The required result is a copy of each line below in which "Subnetzen" appears.

** EXTRACTED DATA follows **

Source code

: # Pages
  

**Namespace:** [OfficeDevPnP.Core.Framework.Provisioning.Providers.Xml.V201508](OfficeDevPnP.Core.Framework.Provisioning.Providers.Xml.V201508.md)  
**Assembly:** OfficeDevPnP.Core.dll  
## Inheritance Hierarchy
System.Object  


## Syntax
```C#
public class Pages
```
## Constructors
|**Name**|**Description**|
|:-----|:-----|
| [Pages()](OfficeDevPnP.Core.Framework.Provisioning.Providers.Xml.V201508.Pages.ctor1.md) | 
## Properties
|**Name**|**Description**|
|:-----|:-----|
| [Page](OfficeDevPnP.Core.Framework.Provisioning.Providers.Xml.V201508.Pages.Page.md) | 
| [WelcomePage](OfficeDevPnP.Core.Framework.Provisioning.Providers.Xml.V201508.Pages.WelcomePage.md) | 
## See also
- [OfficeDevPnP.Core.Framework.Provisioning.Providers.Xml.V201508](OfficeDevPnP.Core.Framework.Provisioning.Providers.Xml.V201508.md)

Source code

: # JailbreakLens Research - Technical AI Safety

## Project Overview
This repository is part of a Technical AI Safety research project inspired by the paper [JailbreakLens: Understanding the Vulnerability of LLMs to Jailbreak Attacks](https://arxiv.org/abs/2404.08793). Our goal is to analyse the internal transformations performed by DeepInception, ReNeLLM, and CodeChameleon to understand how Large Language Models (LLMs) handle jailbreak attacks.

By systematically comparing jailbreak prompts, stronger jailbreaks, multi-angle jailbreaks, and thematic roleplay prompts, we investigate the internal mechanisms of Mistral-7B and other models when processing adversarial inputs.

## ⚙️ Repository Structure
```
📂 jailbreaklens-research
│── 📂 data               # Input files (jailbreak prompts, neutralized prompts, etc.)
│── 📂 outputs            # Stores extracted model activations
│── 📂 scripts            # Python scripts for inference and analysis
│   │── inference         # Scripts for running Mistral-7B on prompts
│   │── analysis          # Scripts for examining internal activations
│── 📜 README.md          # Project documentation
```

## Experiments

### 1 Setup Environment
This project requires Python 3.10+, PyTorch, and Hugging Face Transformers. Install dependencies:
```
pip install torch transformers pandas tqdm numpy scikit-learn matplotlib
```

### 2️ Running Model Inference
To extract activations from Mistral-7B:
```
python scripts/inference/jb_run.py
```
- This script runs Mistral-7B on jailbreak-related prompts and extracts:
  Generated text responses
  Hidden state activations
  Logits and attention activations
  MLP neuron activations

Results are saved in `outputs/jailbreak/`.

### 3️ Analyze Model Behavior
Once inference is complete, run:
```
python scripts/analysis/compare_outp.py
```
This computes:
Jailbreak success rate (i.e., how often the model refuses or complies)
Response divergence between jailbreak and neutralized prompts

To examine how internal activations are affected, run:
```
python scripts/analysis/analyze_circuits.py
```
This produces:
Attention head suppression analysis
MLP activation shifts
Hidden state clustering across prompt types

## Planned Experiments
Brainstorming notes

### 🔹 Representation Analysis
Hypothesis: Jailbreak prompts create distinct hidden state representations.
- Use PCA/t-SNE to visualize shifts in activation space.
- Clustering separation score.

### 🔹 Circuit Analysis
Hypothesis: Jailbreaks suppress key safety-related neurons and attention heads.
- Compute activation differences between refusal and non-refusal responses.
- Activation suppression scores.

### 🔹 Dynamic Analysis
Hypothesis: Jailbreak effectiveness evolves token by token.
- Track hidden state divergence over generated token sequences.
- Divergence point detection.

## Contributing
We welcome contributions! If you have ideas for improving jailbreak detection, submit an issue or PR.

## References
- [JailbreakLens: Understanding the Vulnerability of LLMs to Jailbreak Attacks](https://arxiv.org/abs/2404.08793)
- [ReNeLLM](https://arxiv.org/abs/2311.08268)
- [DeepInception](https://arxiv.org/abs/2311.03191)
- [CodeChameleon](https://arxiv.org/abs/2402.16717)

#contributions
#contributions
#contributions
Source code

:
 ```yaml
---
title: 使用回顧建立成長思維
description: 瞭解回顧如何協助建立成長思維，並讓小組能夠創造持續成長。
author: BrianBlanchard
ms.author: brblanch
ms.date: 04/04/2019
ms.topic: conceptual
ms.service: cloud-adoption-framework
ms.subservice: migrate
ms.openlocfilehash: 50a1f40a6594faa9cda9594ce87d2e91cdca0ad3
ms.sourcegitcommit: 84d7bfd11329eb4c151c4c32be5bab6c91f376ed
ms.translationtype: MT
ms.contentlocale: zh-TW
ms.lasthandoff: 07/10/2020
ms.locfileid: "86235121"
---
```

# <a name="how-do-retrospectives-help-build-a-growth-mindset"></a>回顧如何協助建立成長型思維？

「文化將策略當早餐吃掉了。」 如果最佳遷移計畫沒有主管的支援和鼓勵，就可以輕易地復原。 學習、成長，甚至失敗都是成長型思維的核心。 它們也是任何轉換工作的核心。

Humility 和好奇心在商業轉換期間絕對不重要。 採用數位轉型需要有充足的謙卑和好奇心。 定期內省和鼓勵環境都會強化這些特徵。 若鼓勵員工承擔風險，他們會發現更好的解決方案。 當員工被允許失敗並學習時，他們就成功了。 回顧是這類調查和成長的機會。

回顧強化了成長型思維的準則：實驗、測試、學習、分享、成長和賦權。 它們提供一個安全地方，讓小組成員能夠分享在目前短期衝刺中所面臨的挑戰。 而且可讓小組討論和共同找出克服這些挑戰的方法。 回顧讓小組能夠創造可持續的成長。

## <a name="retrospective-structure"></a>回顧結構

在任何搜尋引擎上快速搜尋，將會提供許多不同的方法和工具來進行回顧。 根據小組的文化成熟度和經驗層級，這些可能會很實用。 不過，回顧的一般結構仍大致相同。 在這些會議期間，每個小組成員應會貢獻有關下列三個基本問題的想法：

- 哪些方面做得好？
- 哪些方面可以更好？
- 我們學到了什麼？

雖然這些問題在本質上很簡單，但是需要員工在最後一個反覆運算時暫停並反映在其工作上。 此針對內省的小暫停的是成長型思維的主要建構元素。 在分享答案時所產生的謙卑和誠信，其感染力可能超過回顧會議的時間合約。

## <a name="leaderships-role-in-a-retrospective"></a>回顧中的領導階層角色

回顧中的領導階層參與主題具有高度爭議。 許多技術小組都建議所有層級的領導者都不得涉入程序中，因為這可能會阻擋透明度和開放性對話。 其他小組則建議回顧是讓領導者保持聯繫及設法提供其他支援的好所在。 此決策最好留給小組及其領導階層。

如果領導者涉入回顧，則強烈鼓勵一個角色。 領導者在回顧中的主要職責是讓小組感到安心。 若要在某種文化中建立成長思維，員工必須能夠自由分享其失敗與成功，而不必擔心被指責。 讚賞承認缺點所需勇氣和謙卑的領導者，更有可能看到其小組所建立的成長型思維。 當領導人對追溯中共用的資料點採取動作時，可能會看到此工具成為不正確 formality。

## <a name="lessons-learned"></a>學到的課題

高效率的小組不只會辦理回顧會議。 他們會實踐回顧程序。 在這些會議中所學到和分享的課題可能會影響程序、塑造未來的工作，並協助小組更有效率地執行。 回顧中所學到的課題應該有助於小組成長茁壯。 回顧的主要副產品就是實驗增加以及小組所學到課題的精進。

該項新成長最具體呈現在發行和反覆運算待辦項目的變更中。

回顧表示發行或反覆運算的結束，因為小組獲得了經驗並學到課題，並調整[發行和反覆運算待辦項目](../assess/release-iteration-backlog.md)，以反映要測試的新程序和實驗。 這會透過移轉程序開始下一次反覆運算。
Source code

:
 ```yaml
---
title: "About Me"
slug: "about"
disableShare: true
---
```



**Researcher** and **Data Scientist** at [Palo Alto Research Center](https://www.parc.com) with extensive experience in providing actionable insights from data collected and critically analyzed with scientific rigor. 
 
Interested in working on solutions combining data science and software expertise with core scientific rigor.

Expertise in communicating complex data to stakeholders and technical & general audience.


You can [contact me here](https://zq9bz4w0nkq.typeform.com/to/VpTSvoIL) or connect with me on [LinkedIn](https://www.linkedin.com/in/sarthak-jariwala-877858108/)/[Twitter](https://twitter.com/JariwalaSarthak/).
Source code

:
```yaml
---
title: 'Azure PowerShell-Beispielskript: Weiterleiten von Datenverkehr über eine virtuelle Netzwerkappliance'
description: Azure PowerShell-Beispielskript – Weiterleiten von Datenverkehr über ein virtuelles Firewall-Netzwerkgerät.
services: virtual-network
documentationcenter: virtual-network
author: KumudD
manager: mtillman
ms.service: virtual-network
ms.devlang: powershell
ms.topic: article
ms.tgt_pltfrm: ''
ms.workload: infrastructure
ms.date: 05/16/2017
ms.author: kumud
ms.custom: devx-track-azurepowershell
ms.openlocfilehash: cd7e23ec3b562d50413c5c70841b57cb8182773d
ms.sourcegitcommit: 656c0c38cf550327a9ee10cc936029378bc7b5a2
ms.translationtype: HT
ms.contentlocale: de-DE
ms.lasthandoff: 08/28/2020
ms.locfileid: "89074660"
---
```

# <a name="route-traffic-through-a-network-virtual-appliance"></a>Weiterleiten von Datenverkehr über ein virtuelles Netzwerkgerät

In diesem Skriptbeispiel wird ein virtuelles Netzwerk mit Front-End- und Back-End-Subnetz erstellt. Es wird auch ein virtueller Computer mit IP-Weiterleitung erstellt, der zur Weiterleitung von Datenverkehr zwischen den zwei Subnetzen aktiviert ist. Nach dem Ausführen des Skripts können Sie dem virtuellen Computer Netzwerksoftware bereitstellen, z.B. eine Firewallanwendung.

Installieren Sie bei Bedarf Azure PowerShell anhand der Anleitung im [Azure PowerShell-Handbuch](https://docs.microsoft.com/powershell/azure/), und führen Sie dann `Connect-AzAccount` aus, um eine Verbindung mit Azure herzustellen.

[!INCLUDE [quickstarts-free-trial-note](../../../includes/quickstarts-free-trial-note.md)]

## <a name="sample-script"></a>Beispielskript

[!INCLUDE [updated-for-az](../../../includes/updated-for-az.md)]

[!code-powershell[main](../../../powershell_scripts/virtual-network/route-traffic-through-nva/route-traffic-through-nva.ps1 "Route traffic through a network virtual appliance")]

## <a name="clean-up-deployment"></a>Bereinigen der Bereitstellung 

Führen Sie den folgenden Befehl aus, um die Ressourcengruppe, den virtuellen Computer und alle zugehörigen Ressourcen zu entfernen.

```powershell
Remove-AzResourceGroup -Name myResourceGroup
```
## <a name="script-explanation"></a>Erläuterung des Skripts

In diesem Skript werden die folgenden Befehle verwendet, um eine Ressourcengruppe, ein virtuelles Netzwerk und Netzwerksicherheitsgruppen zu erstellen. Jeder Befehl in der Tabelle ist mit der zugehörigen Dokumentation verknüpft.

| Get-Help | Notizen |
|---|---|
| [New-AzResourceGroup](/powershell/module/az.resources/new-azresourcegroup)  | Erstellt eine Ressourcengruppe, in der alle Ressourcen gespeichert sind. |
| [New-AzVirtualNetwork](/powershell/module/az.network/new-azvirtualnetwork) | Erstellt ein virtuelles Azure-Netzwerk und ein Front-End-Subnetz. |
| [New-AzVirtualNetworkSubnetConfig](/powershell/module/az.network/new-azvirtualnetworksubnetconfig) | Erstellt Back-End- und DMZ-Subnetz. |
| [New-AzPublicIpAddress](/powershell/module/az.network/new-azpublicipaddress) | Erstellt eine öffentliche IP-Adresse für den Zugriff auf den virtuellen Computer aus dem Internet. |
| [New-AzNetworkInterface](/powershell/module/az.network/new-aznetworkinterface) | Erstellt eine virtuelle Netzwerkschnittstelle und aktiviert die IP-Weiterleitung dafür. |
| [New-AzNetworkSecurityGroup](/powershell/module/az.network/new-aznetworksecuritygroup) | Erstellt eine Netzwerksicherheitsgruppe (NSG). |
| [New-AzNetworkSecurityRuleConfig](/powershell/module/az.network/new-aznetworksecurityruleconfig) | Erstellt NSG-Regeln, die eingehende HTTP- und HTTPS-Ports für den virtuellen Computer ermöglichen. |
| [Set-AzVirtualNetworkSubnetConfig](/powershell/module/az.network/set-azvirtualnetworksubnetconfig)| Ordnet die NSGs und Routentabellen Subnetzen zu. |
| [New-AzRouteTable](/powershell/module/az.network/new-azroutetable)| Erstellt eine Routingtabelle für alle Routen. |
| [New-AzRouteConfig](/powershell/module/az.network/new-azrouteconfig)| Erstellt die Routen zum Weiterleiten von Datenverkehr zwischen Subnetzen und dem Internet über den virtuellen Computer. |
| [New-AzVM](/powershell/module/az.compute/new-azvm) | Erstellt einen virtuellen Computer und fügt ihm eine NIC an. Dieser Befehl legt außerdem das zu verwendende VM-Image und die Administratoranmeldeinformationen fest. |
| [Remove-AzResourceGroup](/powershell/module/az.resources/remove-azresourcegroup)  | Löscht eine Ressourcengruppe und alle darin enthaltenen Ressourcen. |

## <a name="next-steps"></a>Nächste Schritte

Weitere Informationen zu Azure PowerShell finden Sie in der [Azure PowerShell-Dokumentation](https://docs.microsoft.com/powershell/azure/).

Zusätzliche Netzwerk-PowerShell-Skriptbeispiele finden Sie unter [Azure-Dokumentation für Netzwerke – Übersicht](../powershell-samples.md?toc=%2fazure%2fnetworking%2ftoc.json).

** End of EXTRACTED DATA **

* _ANSWER FOR THIS EXERCISE_
In diesem Skriptbeispiel wird ein virtuelles Netzwerk mit Front-End- und Back-End-Subnetz erstellt. Es wird auch ein virtueller Computer mit IP-Weiterleitung erstellt, der zur Weiterleitung von Datenverkehr zwischen den zwei Subnetzen aktiviert ist. Nach dem Ausführen des Skripts können Sie dem virtuellen Computer Netzwerksoftware bereitstellen, z.B. eine Firewallanwendung.
| [Set-AzVirtualNetworkSubnetConfig](/powershell/module/az.network/set-azvirtualnetworksubnetconfig)| Ordnet die NSGs und Routentabellen Subnetzen zu. |
| [New-AzRouteConfig](/powershell/module/az.network/new-azrouteconfig)| Erstellt die Routen zum Weiterleiten von Datenverkehr zwischen Subnetzen und dem Internet über den virtuellen Computer. |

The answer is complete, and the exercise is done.